**WORK REQUIRED:** From the records below, transcribe only the lines running from the one with "4. 最後棋盤上每個點都走過一次" through the one with "value count as 0". Keep both of those end lines.

**PROVIDED DATA:**
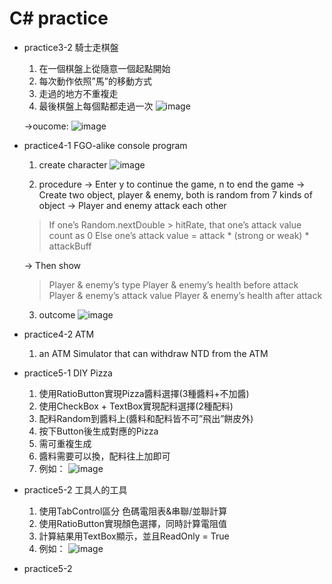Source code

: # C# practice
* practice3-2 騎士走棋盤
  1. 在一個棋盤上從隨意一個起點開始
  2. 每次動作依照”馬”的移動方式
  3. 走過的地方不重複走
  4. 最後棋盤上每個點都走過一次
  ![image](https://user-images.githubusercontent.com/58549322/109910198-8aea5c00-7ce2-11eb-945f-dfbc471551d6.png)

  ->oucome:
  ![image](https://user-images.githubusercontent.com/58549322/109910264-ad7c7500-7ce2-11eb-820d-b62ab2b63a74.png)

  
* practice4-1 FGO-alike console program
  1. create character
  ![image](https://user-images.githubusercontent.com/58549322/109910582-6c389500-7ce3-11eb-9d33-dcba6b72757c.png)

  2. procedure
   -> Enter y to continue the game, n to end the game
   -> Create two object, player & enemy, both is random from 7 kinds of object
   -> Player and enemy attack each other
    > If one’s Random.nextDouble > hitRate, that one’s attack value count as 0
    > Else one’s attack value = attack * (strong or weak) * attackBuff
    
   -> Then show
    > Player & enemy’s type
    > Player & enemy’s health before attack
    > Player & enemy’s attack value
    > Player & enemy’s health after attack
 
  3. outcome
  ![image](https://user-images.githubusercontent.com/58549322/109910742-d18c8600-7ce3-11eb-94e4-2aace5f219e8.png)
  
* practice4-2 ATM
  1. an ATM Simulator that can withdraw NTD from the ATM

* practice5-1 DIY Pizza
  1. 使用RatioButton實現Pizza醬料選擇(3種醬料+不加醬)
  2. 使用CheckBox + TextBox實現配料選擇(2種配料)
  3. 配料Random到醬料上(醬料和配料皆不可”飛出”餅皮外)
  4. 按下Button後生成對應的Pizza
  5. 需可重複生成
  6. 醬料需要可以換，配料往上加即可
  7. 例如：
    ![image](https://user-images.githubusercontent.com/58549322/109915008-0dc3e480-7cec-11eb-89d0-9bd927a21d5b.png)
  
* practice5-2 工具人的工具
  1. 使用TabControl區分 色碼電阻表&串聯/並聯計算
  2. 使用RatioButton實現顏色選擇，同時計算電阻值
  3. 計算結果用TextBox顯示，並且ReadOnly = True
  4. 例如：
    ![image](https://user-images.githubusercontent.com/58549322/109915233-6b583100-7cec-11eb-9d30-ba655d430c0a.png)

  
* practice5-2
...
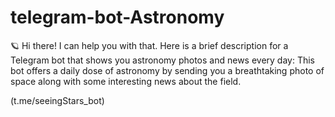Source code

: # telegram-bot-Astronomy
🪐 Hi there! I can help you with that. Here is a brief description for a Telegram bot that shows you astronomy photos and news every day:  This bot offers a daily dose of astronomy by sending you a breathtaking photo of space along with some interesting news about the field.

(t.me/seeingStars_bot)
* * *
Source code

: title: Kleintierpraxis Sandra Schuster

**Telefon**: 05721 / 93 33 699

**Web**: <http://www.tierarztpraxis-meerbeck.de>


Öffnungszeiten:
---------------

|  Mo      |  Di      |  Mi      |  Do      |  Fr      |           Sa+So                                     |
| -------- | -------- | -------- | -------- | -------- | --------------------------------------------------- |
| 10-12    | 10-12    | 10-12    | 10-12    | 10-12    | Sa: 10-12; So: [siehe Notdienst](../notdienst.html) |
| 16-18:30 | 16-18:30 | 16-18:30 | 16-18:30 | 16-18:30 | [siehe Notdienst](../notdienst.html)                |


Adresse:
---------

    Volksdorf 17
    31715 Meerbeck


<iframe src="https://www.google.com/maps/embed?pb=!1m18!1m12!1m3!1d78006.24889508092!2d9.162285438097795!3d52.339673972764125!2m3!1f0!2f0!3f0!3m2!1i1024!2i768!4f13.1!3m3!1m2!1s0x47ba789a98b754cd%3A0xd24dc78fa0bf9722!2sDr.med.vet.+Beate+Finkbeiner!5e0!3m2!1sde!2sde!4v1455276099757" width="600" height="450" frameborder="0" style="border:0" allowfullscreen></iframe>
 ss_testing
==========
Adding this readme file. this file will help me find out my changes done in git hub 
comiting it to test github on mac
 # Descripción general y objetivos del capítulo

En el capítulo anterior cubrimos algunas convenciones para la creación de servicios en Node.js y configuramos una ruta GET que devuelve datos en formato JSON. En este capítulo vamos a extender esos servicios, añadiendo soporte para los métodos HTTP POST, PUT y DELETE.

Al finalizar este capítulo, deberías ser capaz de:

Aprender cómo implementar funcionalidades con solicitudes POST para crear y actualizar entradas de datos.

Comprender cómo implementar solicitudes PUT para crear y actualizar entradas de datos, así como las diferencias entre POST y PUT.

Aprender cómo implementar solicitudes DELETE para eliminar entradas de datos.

**FINISHED TASK:**
  4. 最後棋盤上每個點都走過一次
  ![image](https://user-images.githubusercontent.com/58549322/109910198-8aea5c00-7ce2-11eb-945f-dfbc471551d6.png)

  ->oucome:
  ![image](https://user-images.githubusercontent.com/58549322/109910264-ad7c7500-7ce2-11eb-820d-b62ab2b63a74.png)

  
* practice4-1 FGO-alike console program
  1. create character
  ![image](https://user-images.githubusercontent.com/58549322/109910582-6c389500-7ce3-11eb-9d33-dcba6b72757c.png)

  2. procedure
   -> Enter y to continue the game, n to end the game
   -> Create two object, player & enemy, both is random from 7 kinds of object
   -> Player and enemy attack each other
    > If one’s Random.nextDouble > hitRate, that one’s attack value count as 0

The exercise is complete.